▶ [Activity]: Could you transcribe each entry below exactly, minus the images?

▶ [Records]:

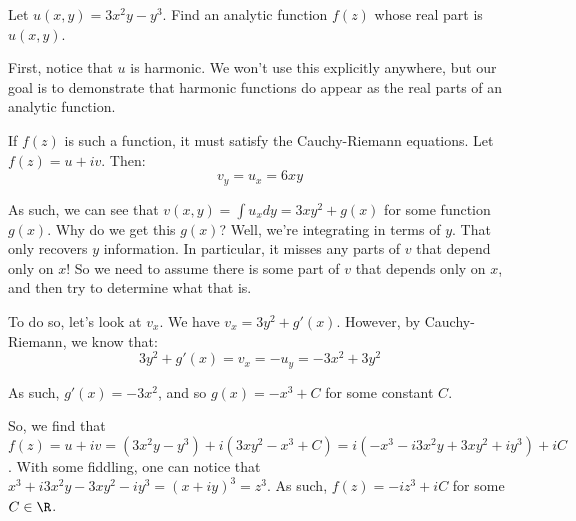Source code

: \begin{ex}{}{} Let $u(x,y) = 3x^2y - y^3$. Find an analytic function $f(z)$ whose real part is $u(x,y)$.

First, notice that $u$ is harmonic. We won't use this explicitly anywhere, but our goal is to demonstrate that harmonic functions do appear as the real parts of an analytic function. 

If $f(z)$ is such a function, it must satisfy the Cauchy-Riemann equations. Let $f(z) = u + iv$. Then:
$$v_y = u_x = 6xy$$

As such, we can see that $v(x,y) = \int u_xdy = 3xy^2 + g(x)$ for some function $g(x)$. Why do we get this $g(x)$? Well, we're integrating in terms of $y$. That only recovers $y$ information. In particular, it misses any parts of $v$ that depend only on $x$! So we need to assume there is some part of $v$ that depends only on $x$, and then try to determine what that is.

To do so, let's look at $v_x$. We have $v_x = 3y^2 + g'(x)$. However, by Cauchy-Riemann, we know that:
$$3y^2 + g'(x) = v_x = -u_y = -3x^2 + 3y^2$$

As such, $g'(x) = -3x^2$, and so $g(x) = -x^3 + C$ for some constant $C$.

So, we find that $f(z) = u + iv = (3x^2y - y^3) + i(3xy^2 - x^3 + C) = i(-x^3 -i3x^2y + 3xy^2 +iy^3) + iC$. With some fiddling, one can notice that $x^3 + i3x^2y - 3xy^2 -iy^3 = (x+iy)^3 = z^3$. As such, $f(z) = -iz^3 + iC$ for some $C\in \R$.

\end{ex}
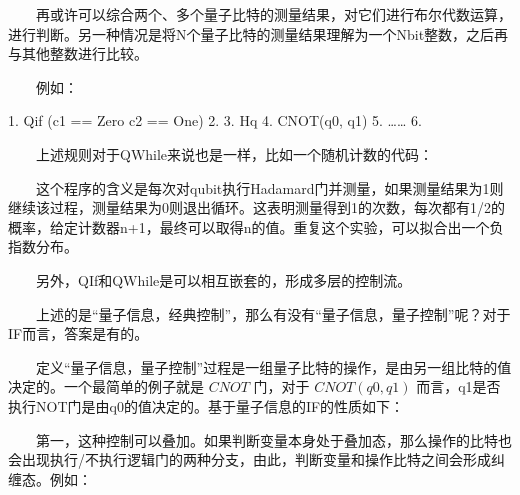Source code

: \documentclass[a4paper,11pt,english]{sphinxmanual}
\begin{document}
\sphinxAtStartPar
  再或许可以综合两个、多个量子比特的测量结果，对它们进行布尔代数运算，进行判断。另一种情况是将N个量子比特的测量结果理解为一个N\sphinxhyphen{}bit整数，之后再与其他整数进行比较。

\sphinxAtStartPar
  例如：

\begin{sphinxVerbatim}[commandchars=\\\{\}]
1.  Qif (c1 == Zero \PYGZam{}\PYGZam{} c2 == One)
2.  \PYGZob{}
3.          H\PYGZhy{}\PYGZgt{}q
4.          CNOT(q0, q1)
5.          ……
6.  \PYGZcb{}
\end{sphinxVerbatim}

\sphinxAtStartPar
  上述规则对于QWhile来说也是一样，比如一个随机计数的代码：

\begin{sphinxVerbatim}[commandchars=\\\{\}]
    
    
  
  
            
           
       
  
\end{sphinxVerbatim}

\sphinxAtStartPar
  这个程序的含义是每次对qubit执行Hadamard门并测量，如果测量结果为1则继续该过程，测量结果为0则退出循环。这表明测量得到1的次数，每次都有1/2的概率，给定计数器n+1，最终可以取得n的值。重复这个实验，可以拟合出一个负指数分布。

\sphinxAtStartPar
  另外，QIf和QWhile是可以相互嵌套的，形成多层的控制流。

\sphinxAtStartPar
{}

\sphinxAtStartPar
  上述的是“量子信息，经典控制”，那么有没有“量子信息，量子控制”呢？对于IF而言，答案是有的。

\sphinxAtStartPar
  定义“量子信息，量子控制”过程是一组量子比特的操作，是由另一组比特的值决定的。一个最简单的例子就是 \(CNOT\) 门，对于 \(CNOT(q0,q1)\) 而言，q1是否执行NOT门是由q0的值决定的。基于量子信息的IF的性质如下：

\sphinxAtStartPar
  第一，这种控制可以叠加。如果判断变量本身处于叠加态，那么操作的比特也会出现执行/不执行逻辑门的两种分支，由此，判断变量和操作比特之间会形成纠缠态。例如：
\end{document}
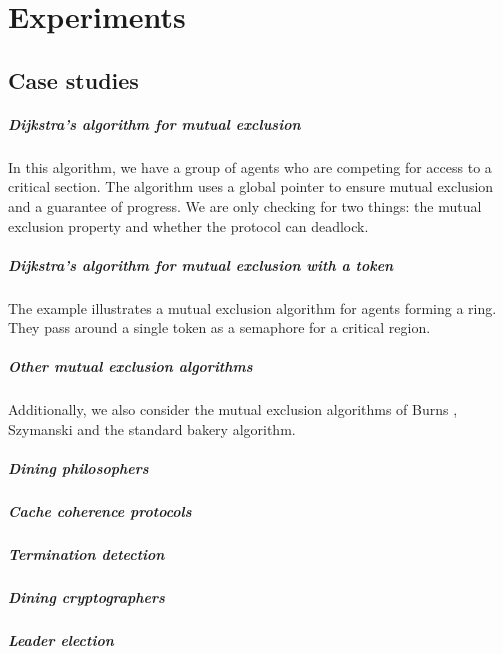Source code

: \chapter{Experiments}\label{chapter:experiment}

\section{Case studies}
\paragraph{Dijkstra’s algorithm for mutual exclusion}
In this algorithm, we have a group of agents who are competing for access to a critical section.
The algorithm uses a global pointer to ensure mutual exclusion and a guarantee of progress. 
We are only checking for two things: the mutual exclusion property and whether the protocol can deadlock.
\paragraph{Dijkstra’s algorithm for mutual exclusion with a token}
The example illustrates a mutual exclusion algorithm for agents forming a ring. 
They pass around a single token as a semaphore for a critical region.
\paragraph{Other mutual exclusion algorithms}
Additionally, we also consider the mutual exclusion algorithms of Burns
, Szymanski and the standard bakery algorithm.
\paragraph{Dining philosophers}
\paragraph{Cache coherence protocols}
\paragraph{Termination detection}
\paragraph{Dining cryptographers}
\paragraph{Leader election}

▶ [Task result]:
Source code

: \begin{ex}{}{} Let $u(x,y) = 3x^2y - y^3$. Find an analytic function $f(z)$ whose real part is $u(x,y)$.

First, notice that $u$ is harmonic. We won't use this explicitly anywhere, but our goal is to demonstrate that harmonic functions do appear as the real parts of an analytic function. 

If $f(z)$ is such a function, it must satisfy the Cauchy-Riemann equations. Let $f(z) = u + iv$. Then:
$$v_y = u_x = 6xy$$

As such, we can see that $v(x,y) = \int u_xdy = 3xy^2 + g(x)$ for some function $g(x)$. Why do we get this $g(x)$? Well, we're integrating in terms of $y$. That only recovers $y$ information. In particular, it misses any parts of $v$ that depend only on $x$! So we need to assume there is some part of $v$ that depends only on $x$, and then try to determine what that is.

To do so, let's look at $v_x$. We have $v_x = 3y^2 + g'(x)$. However, by Cauchy-Riemann, we know that:
$$3y^2 + g'(x) = v_x = -u_y = -3x^2 + 3y^2$$

As such, $g'(x) = -3x^2$, and so $g(x) = -x^3 + C$ for some constant $C$.

So, we find that $f(z) = u + iv = (3x^2y - y^3) + i(3xy^2 - x^3 + C) = i(-x^3 -i3x^2y + 3xy^2 +iy^3) + iC$. With some fiddling, one can notice that $x^3 + i3x^2y - 3xy^2 -iy^3 = (x+iy)^3 = z^3$. As such, $f(z) = -iz^3 + iC$ for some $C\in \R$.

\end{ex}
Source code

: \documentclass[a4paper,11pt,english]{sphinxmanual}
\begin{document}
\sphinxAtStartPar
  再或许可以综合两个、多个量子比特的测量结果，对它们进行布尔代数运算，进行判断。另一种情况是将N个量子比特的测量结果理解为一个N\sphinxhyphen{}bit整数，之后再与其他整数进行比较。

\sphinxAtStartPar
  例如：

\begin{sphinxVerbatim}[commandchars=\\\{\}]
1.  Qif (c1 == Zero \PYGZam{}\PYGZam{} c2 == One)
2.  \PYGZob{}
3.          H\PYGZhy{}\PYGZgt{}q
4.          CNOT(q0, q1)
5.          ……
6.  \PYGZcb{}
\end{sphinxVerbatim}

\sphinxAtStartPar
  上述规则对于QWhile来说也是一样，比如一个随机计数的代码：

\begin{sphinxVerbatim}[commandchars=\\\{\}]
    
    
  
  
            
           
       
  
\end{sphinxVerbatim}

\sphinxAtStartPar
  这个程序的含义是每次对qubit执行Hadamard门并测量，如果测量结果为1则继续该过程，测量结果为0则退出循环。这表明测量得到1的次数，每次都有1/2的概率，给定计数器n+1，最终可以取得n的值。重复这个实验，可以拟合出一个负指数分布。

\sphinxAtStartPar
  另外，QIf和QWhile是可以相互嵌套的，形成多层的控制流。

\sphinxAtStartPar
{}

\sphinxAtStartPar
  上述的是“量子信息，经典控制”，那么有没有“量子信息，量子控制”呢？对于IF而言，答案是有的。

\sphinxAtStartPar
  定义“量子信息，量子控制”过程是一组量子比特的操作，是由另一组比特的值决定的。一个最简单的例子就是 \(CNOT\) 门，对于 \(CNOT(q0,q1)\) 而言，q1是否执行NOT门是由q0的值决定的。基于量子信息的IF的性质如下：

\sphinxAtStartPar
  第一，这种控制可以叠加。如果判断变量本身处于叠加态，那么操作的比特也会出现执行/不执行逻辑门的两种分支，由此，判断变量和操作比特之间会形成纠缠态。例如：
\end{document}
Source code

: \chapter{Experiments}\label{chapter:experiment}

\section{Case studies}
\paragraph{Dijkstra’s algorithm for mutual exclusion}
In this algorithm, we have a group of agents who are competing for access to a critical section.
The algorithm uses a global pointer to ensure mutual exclusion and a guarantee of progress. 
We are only checking for two things: the mutual exclusion property and whether the protocol can deadlock.
\paragraph{Dijkstra’s algorithm for mutual exclusion with a token}
The example illustrates a mutual exclusion algorithm for agents forming a ring. 
They pass around a single token as a semaphore for a critical region.
\paragraph{Other mutual exclusion algorithms}
Additionally, we also consider the mutual exclusion algorithms of Burns
, Szymanski and the standard bakery algorithm.
\paragraph{Dining philosophers}
\paragraph{Cache coherence protocols}
\paragraph{Termination detection}
\paragraph{Dining cryptographers}
\paragraph{Leader election}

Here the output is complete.